Governments don’t always use surveillance; sometimes they can just force companies to give over information. Morgan tells us about the US FISA Courts, which are being used to compel companies to give up information, demands that the companies are not allowed to disclosed. Governments are going beyond requests about specific people to request that companies like Microsoft to add backdoors to their services. This summer, Lavabit was given a legal order for secret keys.

Coercion Resistant Design

Morgan suggests that “as your web service increases in popularity, the likelihood that you will eventually be forced to coerce your security model approaches 1.” If we’re engineering honesty and properly, we need to think about this issue from day one. Here are five ideas for coercion resistant design.

SMPT cloud
(in many cases, we have end-user encryption but not encryption between email servers) 
  • Split Key Storage is used by the DNS system. The keys required to restart te DNS system requires at least five people of seven across multiple continents to restart the system. People realized that DNS was important, so they engineered it this way.
  • Forward Secrecy would have helped Lavabit. In this case, each session is encrypted with a unique key, so that compromise of a single session doesn’t open up past conversations to decryption.
  • Encryption by Default: in the late 200s, we put everything under HTTPS. We celebrated too soon. We were very concerned with the ability of people to log into their email providers security, so webmail clients are now encrypted. But the SMTP protocol is mostly not encrypted. Google does opportunistic encryption (STARTTLS), but many do not. With opportunistic encryption, the servers use encryption when both servers support it. So Morgan did an analysis of the top 20 mail domains in his inbox. Only 5 performed STARTTLS, and only 2 correctly used forward secrecy.
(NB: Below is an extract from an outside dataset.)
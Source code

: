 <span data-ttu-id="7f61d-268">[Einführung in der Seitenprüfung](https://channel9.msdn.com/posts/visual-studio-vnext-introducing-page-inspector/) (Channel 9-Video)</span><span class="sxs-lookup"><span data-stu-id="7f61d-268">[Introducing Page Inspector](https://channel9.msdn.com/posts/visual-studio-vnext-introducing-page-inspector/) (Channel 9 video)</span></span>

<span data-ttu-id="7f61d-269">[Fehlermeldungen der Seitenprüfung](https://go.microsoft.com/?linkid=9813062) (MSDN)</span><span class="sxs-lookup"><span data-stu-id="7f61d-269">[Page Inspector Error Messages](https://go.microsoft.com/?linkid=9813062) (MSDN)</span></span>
Things are slightly better now, but this is a simple thing
  • Open Source also helps us solve problems of trust because we can examine the code for security.

Engineering against the coercion of our security model is something we must do in order to protect our users. And we can do it. Don’t be privacy or security nihilists, Morgan tells us. We can design things.

Morgan tells us that if we’re making the next WhatsApp, people creating new digital tools. If the best possible thing happens to your startup, then we should bake these things into our startups.

Sasha points out that we have a once in decades opportunity to pass legislation that could change the balance on transparency. In the area of tools, the conversation has shifted back to the need to make these tools usable for lots of people. We need to encourage developers, venture capitalists, and others to find ways to create technologies that can do that.

Nathan asks Morgan about development frameworks and libraries for creating technology systems. Morgan says that he’s seen some of this done by the people who are bring in to scale the second version of systems. Nick Grossman mentions that this issue has been dead center to the venture capitalists that are funding startups to scale.

Nick asks: if the problem we have is a government surveillance problem, is investing in crypto a losing battle? Morgan thinks that this should be a process for the engineering community. This summer, he felt like “I’ve been breaking up bar fights while mass genocide was happening outside. I should just go to sleep.” But then he gets up, thinks about his skills and realizes that there are still engineering responses to be done.

Ethan and Morgan discuss the intersection between the Cute Cat Theory and Morgan’s Coercion Resistant Design theory. If, as Ethan argues, widely used platforms broaden the audience of activist media and makes them more DDoS resistant, then it’s uncomfortable to think that those widely used platforms are highly likely to be compromised. However, that isn’t an argument for using new, untested systems. They agree that one valuable approach would be to support security by design into these large services.